What appears to be missing from Berman and Bibas' article is any strong argument that capital punishment is, at its core, meant to be a punishment.  And, punishment, the idea of amending a wrong, is precisely why emotion plays such a large part in our criminal justice system.  If the emotions of victim suffering and unjust harm did not play into our process, then there would be little justification of sentencing the condemned to death. 

For example, if the death penalty were meant to teach the condemned that his action was socially unacceptable, then there are better methods to teach than through the finality of death.  As Berman and Bibas point out, death "cannot communicate to the uncomprehending criminal the emotional outrage and wrongness of his deed."  If instruction on society's values were the ultimate goal, punishment would offer the convicted a chance to show he had learned from his punishment - the punishment would not take his life without an opportunity to show his reform.

But this is precisely what we have chosen to do.  Through punishment we reinforce society's values and instruct others on what will and will not be tolerated, and, at the same time we fulfill our own need to avenge crimes we find morally reprehensible.  It is not that society believes that we cannot find redeeming qualities in the condemned, it is that we fear that if his actions are not punished we will become his victim later on.  While this is purely selfish justification for imposing capital punishment, it is a justification that cannot be easily ignored.  While we would all like to believe we are not violent individuals, we also know that given the worst of circumstances, passivity may not be an option.  As Berman and Bibas write: "Punishment channels retributive anger, limiting it to proportional payback and tempering it with neutral adjudicators and punishers.  If one squelches the impulse rather than channeling it, people may take the law into their own hands."  Remember John Grisham's book A Time to Kill.

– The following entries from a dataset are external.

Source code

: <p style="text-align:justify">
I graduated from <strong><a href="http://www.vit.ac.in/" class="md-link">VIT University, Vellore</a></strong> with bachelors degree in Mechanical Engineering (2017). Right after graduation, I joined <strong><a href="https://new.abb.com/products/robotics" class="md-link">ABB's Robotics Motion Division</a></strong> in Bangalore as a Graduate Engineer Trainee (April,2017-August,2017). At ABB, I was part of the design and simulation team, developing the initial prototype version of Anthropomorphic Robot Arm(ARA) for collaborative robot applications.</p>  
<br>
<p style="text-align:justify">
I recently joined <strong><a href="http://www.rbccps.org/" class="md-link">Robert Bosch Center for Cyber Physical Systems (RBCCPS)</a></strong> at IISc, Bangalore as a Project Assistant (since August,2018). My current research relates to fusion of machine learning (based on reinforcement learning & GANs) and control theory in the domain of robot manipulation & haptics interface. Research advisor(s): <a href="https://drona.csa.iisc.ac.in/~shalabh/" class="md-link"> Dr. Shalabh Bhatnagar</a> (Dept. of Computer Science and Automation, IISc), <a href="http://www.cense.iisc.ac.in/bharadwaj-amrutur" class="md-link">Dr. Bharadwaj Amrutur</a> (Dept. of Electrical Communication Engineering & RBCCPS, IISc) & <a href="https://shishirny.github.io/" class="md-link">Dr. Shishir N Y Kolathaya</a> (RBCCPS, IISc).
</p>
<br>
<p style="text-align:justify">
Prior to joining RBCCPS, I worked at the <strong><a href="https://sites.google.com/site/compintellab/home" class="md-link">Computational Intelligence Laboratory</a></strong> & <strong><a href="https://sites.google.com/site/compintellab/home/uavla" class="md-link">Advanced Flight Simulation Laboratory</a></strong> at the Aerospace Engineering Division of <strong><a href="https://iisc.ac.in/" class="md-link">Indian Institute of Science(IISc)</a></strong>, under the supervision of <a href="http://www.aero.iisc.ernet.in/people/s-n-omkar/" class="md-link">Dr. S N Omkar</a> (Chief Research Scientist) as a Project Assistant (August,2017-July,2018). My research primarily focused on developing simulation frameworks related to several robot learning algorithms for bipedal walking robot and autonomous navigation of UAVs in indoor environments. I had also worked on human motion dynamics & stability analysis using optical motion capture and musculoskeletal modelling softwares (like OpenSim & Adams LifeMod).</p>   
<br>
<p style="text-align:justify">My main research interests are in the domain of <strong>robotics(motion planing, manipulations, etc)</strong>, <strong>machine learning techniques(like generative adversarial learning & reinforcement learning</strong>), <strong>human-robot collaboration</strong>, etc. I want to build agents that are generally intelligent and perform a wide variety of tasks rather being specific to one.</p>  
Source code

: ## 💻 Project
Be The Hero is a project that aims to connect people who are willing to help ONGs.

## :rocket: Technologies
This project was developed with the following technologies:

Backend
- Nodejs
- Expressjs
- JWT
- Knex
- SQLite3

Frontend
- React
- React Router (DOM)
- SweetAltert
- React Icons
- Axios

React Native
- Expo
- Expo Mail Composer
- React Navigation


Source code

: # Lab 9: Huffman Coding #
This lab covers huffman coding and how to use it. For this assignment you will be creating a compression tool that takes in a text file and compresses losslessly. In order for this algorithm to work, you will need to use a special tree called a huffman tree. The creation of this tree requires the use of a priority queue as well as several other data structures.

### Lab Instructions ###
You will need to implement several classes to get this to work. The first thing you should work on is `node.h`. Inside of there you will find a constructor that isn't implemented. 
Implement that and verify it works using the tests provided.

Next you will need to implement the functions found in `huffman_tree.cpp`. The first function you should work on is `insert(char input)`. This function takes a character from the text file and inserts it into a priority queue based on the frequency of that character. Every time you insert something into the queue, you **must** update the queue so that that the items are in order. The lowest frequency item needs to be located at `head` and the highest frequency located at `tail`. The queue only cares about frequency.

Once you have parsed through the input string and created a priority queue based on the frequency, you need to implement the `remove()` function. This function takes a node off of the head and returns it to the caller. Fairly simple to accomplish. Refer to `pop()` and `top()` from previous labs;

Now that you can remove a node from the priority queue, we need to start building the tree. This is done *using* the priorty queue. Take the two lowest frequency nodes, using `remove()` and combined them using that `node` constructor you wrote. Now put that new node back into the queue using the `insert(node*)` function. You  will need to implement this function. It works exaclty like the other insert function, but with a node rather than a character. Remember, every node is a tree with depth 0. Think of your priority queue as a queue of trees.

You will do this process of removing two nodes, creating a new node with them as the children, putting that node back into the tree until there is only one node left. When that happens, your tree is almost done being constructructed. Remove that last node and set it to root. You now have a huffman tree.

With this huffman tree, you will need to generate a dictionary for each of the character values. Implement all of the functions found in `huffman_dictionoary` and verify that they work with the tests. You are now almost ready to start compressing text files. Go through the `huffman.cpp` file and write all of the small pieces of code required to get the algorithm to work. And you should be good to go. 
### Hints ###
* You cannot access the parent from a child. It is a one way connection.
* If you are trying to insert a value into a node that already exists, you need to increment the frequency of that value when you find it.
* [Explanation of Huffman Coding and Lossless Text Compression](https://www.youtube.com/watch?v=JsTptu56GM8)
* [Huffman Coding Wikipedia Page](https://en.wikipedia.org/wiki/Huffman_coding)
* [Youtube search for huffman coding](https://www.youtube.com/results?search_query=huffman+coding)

This is why Berman and Bibas were correct to recognize a strong emotional case for capital punishment in child rape cases.  In cases of child rape, not only is the victim robbed of innocence and a concept of safety, but, the harm must be endured by the child and those responsible for the child for the rest of the victim's life.  The death penalty could fill the emotional void by letting the victim know he "need never fear that [his] accuser[] will repeat or keep exploiting [his] trauma." 

It is human nature to fear and it is human nature to seek to alleviate the fear by eliminating the threat.  We do not execute to teach, we execute to punish.  It is through punishment that we hope to eliminate threats to our safety.  It is not wrong to let emotions guide our choices in punishment - especially when our criminal justice system makes many allowances for the defendant during trial and allows the defense to play on the sympathies of the jury during sentencing.